*EXERCISE BRIEF*. In the entries below, count each line where "나타냅니다" appears. Give the total and nothing more.

*RECORDS SHOWN*.
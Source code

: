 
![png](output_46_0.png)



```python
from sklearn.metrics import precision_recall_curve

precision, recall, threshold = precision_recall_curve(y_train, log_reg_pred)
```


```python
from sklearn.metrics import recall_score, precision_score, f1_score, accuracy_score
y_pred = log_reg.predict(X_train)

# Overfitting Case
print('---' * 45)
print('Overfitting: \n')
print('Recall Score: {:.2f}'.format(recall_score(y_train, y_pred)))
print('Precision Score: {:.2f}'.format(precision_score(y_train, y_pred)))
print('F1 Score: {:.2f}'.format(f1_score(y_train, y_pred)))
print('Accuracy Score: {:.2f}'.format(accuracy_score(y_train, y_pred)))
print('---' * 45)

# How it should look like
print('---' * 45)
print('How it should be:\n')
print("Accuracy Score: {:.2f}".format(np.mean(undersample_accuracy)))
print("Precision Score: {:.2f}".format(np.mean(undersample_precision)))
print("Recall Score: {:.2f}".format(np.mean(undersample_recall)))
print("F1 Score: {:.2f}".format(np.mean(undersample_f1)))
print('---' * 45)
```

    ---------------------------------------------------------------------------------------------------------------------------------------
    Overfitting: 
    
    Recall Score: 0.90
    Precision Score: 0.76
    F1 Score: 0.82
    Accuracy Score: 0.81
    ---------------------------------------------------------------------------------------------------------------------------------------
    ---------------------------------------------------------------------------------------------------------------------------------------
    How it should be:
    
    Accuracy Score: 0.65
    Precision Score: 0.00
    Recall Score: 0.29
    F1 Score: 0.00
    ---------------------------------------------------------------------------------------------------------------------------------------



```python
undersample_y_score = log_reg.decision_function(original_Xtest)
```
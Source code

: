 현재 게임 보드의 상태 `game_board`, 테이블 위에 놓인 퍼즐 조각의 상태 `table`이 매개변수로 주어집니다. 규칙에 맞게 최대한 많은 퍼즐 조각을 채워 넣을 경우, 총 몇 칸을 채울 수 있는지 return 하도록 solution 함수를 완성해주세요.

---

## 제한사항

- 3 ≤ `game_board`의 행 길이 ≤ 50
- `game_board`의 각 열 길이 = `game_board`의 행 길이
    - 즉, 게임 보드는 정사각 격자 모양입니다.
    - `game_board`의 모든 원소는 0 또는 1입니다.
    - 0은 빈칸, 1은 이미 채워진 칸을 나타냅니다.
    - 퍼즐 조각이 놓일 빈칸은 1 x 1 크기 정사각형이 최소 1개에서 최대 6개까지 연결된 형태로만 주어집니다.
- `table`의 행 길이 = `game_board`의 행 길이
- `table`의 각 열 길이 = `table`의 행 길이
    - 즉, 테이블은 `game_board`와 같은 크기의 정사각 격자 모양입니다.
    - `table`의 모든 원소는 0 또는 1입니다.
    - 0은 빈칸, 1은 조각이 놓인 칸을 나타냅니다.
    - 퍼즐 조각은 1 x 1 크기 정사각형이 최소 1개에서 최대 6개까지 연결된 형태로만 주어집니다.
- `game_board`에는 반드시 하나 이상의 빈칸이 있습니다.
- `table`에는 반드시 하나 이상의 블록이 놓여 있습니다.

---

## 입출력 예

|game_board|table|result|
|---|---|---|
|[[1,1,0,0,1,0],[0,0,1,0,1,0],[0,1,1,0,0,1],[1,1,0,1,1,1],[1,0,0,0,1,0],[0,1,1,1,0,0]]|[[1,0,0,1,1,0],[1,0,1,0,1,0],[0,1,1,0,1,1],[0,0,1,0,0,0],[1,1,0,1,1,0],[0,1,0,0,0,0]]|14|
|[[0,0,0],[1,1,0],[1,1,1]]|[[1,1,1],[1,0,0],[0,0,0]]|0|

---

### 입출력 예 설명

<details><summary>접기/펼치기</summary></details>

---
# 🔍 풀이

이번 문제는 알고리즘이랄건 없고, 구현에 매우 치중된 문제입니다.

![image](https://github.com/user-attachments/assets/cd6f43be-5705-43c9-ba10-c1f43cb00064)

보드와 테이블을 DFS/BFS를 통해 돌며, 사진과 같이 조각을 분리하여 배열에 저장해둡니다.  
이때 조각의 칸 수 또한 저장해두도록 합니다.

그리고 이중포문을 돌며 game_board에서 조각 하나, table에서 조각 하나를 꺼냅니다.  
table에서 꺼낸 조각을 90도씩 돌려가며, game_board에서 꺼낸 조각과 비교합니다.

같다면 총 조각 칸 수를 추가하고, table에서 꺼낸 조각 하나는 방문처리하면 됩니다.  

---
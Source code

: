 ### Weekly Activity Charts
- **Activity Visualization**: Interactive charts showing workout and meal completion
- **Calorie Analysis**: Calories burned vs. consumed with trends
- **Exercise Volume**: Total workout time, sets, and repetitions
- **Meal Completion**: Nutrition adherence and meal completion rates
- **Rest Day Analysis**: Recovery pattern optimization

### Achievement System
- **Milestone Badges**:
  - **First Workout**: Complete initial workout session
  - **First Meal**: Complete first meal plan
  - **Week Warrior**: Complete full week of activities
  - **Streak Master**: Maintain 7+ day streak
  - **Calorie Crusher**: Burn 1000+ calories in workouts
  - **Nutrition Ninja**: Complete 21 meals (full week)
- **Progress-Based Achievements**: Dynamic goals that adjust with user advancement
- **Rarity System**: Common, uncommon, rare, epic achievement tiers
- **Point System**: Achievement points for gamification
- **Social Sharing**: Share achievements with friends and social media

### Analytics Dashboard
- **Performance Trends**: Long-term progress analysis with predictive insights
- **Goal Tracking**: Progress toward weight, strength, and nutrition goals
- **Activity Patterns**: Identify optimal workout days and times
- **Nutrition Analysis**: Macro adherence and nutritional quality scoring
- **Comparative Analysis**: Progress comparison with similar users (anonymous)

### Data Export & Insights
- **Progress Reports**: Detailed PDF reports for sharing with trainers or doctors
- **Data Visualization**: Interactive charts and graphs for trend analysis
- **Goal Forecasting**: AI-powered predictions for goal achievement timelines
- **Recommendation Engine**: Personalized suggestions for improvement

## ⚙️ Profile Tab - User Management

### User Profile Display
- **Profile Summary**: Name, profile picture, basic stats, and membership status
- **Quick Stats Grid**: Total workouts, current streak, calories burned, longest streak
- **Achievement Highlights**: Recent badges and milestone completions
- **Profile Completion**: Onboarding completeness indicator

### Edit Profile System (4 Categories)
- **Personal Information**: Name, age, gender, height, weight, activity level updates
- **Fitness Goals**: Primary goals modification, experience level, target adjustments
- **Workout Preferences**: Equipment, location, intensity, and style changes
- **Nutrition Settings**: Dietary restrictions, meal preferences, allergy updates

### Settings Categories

*COMPLETED TASK*. 2